Along the way she also started to absorb the lessons of influential contemporary-minded tenorists such as Mark Turner and Chris Potter. In 2013 she hit the headlines as the first female jazz instrumentalist to win the esteemed Thelonious Monk competition. Acknowledging it opened doors for her, she says she nevertheless felt determined to move forward only in the service of her artistic development, and that meant continuing with the trio format for the prize record deal with Concord.
“Playing trio for me meant you had to really grow up,” she says. “Becoming strong with harmony and having a deeper understanding of how a saxophonist works with a rhythm section. So I forced myself even though it maybe wasn’t the right or commercial thing to do when I won the Monk competition.”
For Visions she makes the switch from trio to a quintet that features the superb Ambrose Akinmusire sideman Sam Harris on piano. (“I felt I was ready to add some harmony and was hearing it in my head for a while. But I always believe it’s important to challenge yourself in order to grow. I like to feel uncomfortable when I play.”)
Melissa Aldana (photo: Harrison Weinstein)
Which brings us to the new album’s recurrent if not overarching theme, one that had arisen from a multi-media performance inspired by Mexican artist Frida Kahlo that was commissioned by New York’s Jazz Gallery.

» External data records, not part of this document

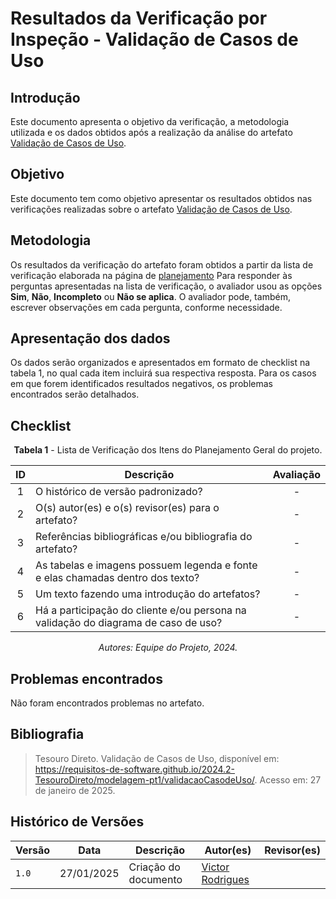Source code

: # Resultados da Verificação por Inspeção - Validação de Casos de Uso

## Introdução

Este documento apresenta o objetivo da verificação, a metodologia utilizada e os dados obtidos após a realização da análise do artefato [Validação de Casos de Uso](../../../modelagem-pt1/validacaoCasodeUso.md).

## Objetivo

Este documento tem como objetivo apresentar os resultados obtidos nas verificações realizadas sobre o artefato [Validação de Casos de Uso](../../../modelagem-pt1/validacaoCasodeUso.md).

## Metodologia

Os resultados da verificação do artefato foram obtidos a partir da lista de verificação elaborada na página de [planejamento](../entrega2/planej2-e3.md) Para responder às perguntas apresentadas na lista de verificação, o avaliador usou as opções **Sim**, **Não**, **Incompleto** ou **Não se aplica**. O avaliador pode, também, escrever observações em cada pergunta, conforme necessidade.

## Apresentação dos dados

Os dados serão organizados e apresentados em formato de checklist na tabela 1, no qual cada item incluirá sua respectiva resposta. Para os casos em que forem identificados resultados negativos, os problemas encontrados serão detalhados.

## Checklist

<center>

**Tabela 1** - Lista de Verificação dos Itens do Planejamento Geral do projeto.

|        ID        | Descrição                                                                                                           | Avaliação  |
| :--------------: | ------------------------------------------------------------------------------------------------------------------- | :--------: | 
| 1 | O histórico de versão padronizado? | - |
| 2 | O(s) autor(es) e o(s) revisor(es) para o artefato? | - |
| 3 | Referências bibliográficas e/ou bibliografia do artefato? | - |
| 4 | As tabelas e imagens possuem legenda e fonte e elas chamadas dentro dos texto? | - |
| 5 | Um texto fazendo uma introdução do artefatos? | - |
| 6 | Há a participação do cliente e/ou persona na validação do diagrama de caso de uso? | - |

_Autores: Equipe do Projeto, 2024._

</center>

## Problemas encontrados

Não foram encontrados problemas no artefato.

## Bibliografia

> Tesouro Direto. Validação de Casos de Uso, disponível em: https://requisitos-de-software.github.io/2024.2-TesouroDireto/modelagem-pt1/validacaoCasodeUso/. Acesso em: 27 de janeiro de 2025.

## Histórico de Versões

| Versão  | Data | Descrição | Autor(es) | Revisor(es) |
| -------- | ------ | ------ | ---------- | ---------- |
| `1.0` | 27/01/2025 | Criação do documento  | [Victor Rodrigues](https://github.com/ViictorHugoo) |  |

“I chose Frida not because she’s a woman or Latin American, but because she’s so badass,” she says. “I’ve always been amazed by her work. She’s an icon in South America and I used to do a lot of painting when I was younger, imitating her a lot. I always wanted to do something related to visual arts and see how it inspires the way that I write. Frida had an accident as a kid and when she was about to die she sees a tunnel and sees a light and, at the end, she sees this ghost she named ‘La Madrina’ [the third track on the album] that offers her eternity to die and be peaceful or have to face everything that’s going to happen during her life. Frida decided to stay alive despite the fact that she will go through all the suffering and, as years went by, she had a lot of health issues and was about to die many times. So the tune mostly talks about how we shape our destiny. It has a lot of different layers and counterpoints that represent different things that happen in life. The album is mostly inspired by this process of acceptance.”